As soon as i logged into mysql the command line path changed to simply mysql. In this state functions can be run in the command line. Below is a list of some commands I used in this exercise.

1 2 3 4 5

mysql -uroot -p show databases GRANT ALL ON *.* TO Mark@localhost IDENTIFIED BY 'password' exit mysql -u Mark -p

Command 2 in the table above lists all the databases available. The command looks like this in the CMD.

Before Starting the next tasks, I decided to create a new user called Mark. I granted Mark all privileges on all databases. GRANT ALL *.* does this job. This command if followed by TO username@host where username is the login name and the host address is the Mysql address. The command is followed by IDENTIFIED BY 'PASSWORD' where the word between the apostrophes is the user's password. The command is listed line 3 of the table provided. To login with the new user, you have to run the exit command to exit mysql and then login again. To login in as user Mark I used the command in Line 5.
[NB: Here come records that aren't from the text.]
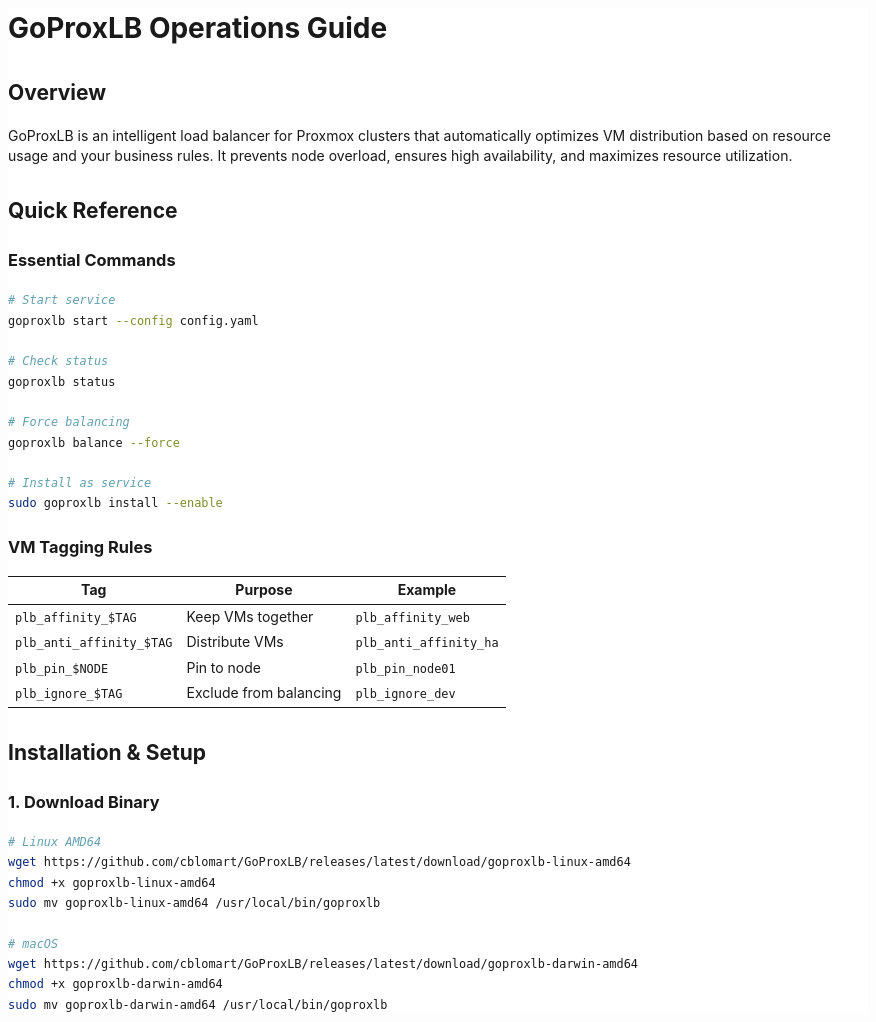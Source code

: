 # GoProxLB Operations Guide

## Overview

GoProxLB is an intelligent load balancer for Proxmox clusters that automatically optimizes VM distribution based on resource usage and your business rules. It prevents node overload, ensures high availability, and maximizes resource utilization.

## Quick Reference

### Essential Commands
```bash
# Start service
goproxlb start --config config.yaml

# Check status
goproxlb status

# Force balancing
goproxlb balance --force

# Install as service
sudo goproxlb install --enable
```

### VM Tagging Rules
| Tag | Purpose | Example |
|-----|---------|---------|
| `plb_affinity_$TAG` | Keep VMs together | `plb_affinity_web` |
| `plb_anti_affinity_$TAG` | Distribute VMs | `plb_anti_affinity_ha` |
| `plb_pin_$NODE` | Pin to node | `plb_pin_node01` |
| `plb_ignore_$TAG` | Exclude from balancing | `plb_ignore_dev` |

## Installation & Setup

### 1. Download Binary
```bash
# Linux AMD64
wget https://github.com/cblomart/GoProxLB/releases/latest/download/goproxlb-linux-amd64
chmod +x goproxlb-linux-amd64
sudo mv goproxlb-linux-amd64 /usr/local/bin/goproxlb

# macOS
wget https://github.com/cblomart/GoProxLB/releases/latest/download/goproxlb-darwin-amd64
chmod +x goproxlb-darwin-amd64
sudo mv goproxlb-darwin-amd64 /usr/local/bin/goproxlb
```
There are other interesting MySql commands to explore. You can select a list of users existing in the mysql database. You do this by executing the Query:

Select  user FROM mysql.user;

This command produces the following output

You can also use the command show Tables, to view the tables in a database. To do this, first you must select the database you are using and then execute the show tables command. Once you have a list of tables in the database, you can view the details of each table by typing "desc" followed by a table name. The image below shows how the use command is executed to select a database, showing the message Database changed. It also shows the results for show tables and the description of the login table.

Loging In PHPmyAdmin

To login into PHPmyAdmin I typed localhost in the web address and logged into xampp main screen which was discussed in a previously dedicated post. From there I used PHPmyAdmin. Where I clicked on the shortcut, I was requested to login. I logged in as user Mark which I had previously created in the Command Line. The login screen looks like this.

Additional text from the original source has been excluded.